Data records:
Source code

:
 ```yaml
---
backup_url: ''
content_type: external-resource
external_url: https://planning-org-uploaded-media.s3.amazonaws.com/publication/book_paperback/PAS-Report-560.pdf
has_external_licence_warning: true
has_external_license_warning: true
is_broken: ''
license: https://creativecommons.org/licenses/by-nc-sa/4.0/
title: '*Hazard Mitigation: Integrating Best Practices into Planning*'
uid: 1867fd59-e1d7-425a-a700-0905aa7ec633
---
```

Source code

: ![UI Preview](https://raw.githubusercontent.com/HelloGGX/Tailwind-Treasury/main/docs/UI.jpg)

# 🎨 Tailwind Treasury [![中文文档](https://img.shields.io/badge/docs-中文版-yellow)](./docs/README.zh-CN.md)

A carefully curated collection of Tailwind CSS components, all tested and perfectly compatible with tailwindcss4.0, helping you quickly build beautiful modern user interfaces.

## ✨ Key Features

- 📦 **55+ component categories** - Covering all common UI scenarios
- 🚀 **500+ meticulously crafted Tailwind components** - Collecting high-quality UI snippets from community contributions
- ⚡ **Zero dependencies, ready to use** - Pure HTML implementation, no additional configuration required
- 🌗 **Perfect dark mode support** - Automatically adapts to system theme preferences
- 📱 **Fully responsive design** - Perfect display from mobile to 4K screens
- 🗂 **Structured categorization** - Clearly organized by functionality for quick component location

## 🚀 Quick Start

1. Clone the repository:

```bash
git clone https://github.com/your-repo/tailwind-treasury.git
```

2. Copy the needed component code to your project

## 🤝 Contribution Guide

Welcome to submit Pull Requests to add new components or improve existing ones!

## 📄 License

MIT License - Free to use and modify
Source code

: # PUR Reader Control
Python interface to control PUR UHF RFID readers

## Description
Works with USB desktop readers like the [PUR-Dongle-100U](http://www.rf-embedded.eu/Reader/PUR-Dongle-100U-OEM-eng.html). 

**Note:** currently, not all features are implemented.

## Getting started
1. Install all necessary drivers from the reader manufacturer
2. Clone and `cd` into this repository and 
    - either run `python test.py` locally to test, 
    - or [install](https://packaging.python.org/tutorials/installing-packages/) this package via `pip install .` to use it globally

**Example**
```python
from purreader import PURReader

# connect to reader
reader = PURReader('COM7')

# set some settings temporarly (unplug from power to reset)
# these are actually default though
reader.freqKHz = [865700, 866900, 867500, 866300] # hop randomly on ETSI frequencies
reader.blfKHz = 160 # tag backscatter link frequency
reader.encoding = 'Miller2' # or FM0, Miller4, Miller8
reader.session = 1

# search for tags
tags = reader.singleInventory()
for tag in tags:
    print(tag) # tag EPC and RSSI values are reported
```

What you have to do - An exact, complete copy of the data is the only acceptable answer.

Task response -
Source code

:
 ```yaml
---
backup_url: ''
content_type: external-resource
external_url: https://planning-org-uploaded-media.s3.amazonaws.com/publication/book_paperback/PAS-Report-560.pdf
has_external_licence_warning: true
has_external_license_warning: true
is_broken: ''
license: https://creativecommons.org/licenses/by-nc-sa/4.0/
title: '*Hazard Mitigation: Integrating Best Practices into Planning*'
uid: 1867fd59-e1d7-425a-a700-0905aa7ec633
---
```

Source code

: ![UI Preview](https://raw.githubusercontent.com/HelloGGX/Tailwind-Treasury/main/docs/UI.jpg)

# 🎨 Tailwind Treasury [![中文文档](https://img.shields.io/badge/docs-中文版-yellow)](./docs/README.zh-CN.md)

A carefully curated collection of Tailwind CSS components, all tested and perfectly compatible with tailwindcss4.0, helping you quickly build beautiful modern user interfaces.

## ✨ Key Features

- 📦 **55+ component categories** - Covering all common UI scenarios
- 🚀 **500+ meticulously crafted Tailwind components** - Collecting high-quality UI snippets from community contributions
- ⚡ **Zero dependencies, ready to use** - Pure HTML implementation, no additional configuration required
- 🌗 **Perfect dark mode support** - Automatically adapts to system theme preferences
- 📱 **Fully responsive design** - Perfect display from mobile to 4K screens
- 🗂 **Structured categorization** - Clearly organized by functionality for quick component location

## 🚀 Quick Start

1. Clone the repository:

```bash
git clone https://github.com/your-repo/tailwind-treasury.git
```

2. Copy the needed component code to your project

## 🤝 Contribution Guide

Welcome to submit Pull Requests to add new components or improve existing ones!

## 📄 License

MIT License - Free to use and modify
Source code

: # PUR Reader Control
Python interface to control PUR UHF RFID readers

## Description
Works with USB desktop readers like the [PUR-Dongle-100U](http://www.rf-embedded.eu/Reader/PUR-Dongle-100U-OEM-eng.html). 

**Note:** currently, not all features are implemented.

## Getting started
1. Install all necessary drivers from the reader manufacturer
2. Clone and `cd` into this repository and 
    - either run `python test.py` locally to test, 
    - or [install](https://packaging.python.org/tutorials/installing-packages/) this package via `pip install .` to use it globally

**Example**
```python
from purreader import PURReader

# connect to reader
reader = PURReader('COM7')

# set some settings temporarly (unplug from power to reset)
# these are actually default though
reader.freqKHz = [865700, 866900, 867500, 866300] # hop randomly on ETSI frequencies
reader.blfKHz = 160 # tag backscatter link frequency
reader.encoding = 'Miller2' # or FM0, Miller4, Miller8
reader.session = 1

# search for tags
tags = reader.singleInventory()
for tag in tags:
    print(tag) # tag EPC and RSSI values are reported
```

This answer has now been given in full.